■ EXERCISE BRIEF
Lines below that include the word "Files" should each be copied.

■ EXERCISE INPUTS

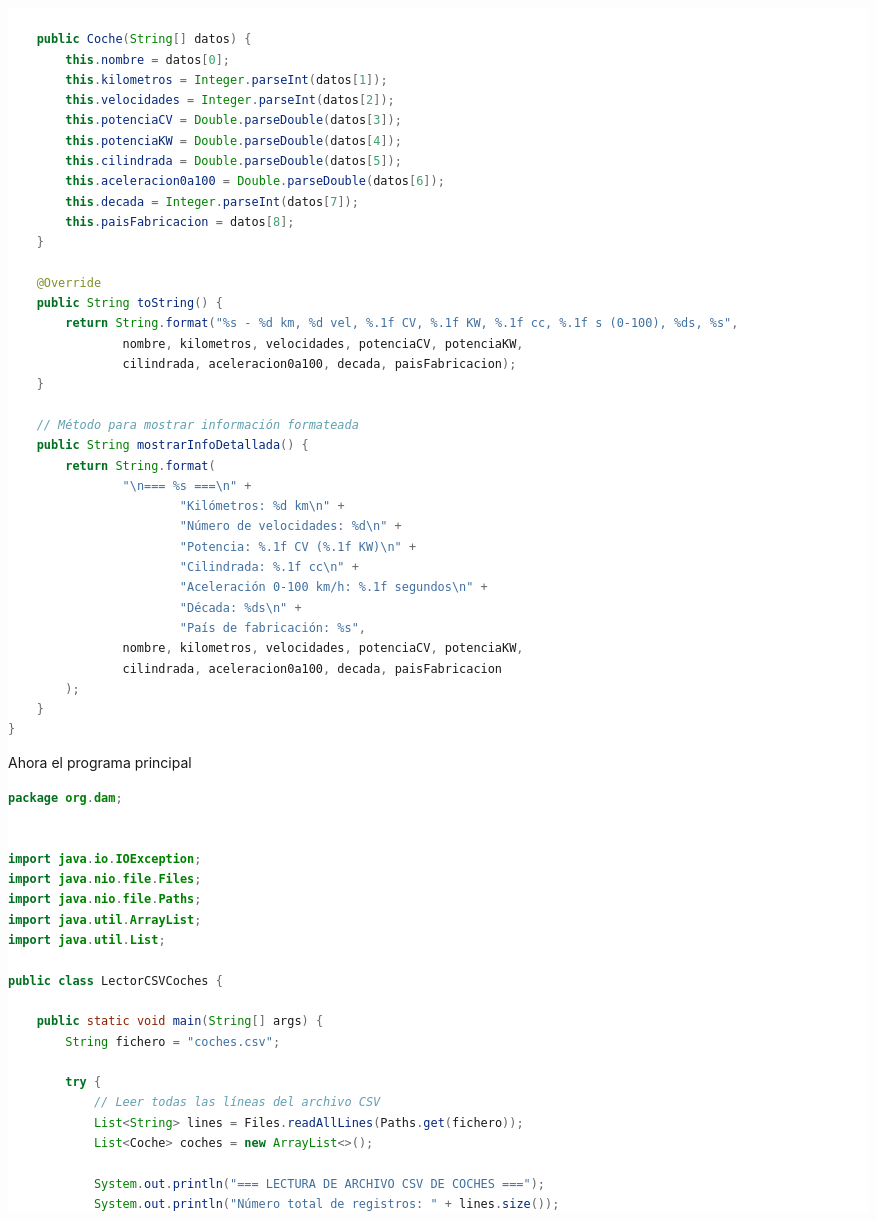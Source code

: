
 ```java

    public Coche(String[] datos) {
        this.nombre = datos[0];
        this.kilometros = Integer.parseInt(datos[1]);
        this.velocidades = Integer.parseInt(datos[2]);
        this.potenciaCV = Double.parseDouble(datos[3]);
        this.potenciaKW = Double.parseDouble(datos[4]);
        this.cilindrada = Double.parseDouble(datos[5]);
        this.aceleracion0a100 = Double.parseDouble(datos[6]);
        this.decada = Integer.parseInt(datos[7]);
        this.paisFabricacion = datos[8];
    }

    @Override
    public String toString() {
        return String.format("%s - %d km, %d vel, %.1f CV, %.1f KW, %.1f cc, %.1f s (0-100), %ds, %s",
                nombre, kilometros, velocidades, potenciaCV, potenciaKW,
                cilindrada, aceleracion0a100, decada, paisFabricacion);
    }

    // Método para mostrar información formateada
    public String mostrarInfoDetallada() {
        return String.format(
                "\n=== %s ===\n" +
                        "Kilómetros: %d km\n" +
                        "Número de velocidades: %d\n" +
                        "Potencia: %.1f CV (%.1f KW)\n" +
                        "Cilindrada: %.1f cc\n" +
                        "Aceleración 0-100 km/h: %.1f segundos\n" +
                        "Década: %ds\n" +
                        "País de fabricación: %s",
                nombre, kilometros, velocidades, potenciaCV, potenciaKW,
                cilindrada, aceleracion0a100, decada, paisFabricacion
        );
    }
}

```

Ahora el programa principal

```java
package org.dam;


import java.io.IOException;
import java.nio.file.Files;
import java.nio.file.Paths;
import java.util.ArrayList;
import java.util.List;

public class LectorCSVCoches {

    public static void main(String[] args) {
        String fichero = "coches.csv";

        try {
            // Leer todas las líneas del archivo CSV
            List<String> lines = Files.readAllLines(Paths.get(fichero));
            List<Coche> coches = new ArrayList<>();

            System.out.println("=== LECTURA DE ARCHIVO CSV DE COCHES ===");
            System.out.println("Número total de registros: " + lines.size());
```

■ RESPONSE
import java.nio.file.Files;
            List<String> lines = Files.readAllLines(Paths.get(fichero));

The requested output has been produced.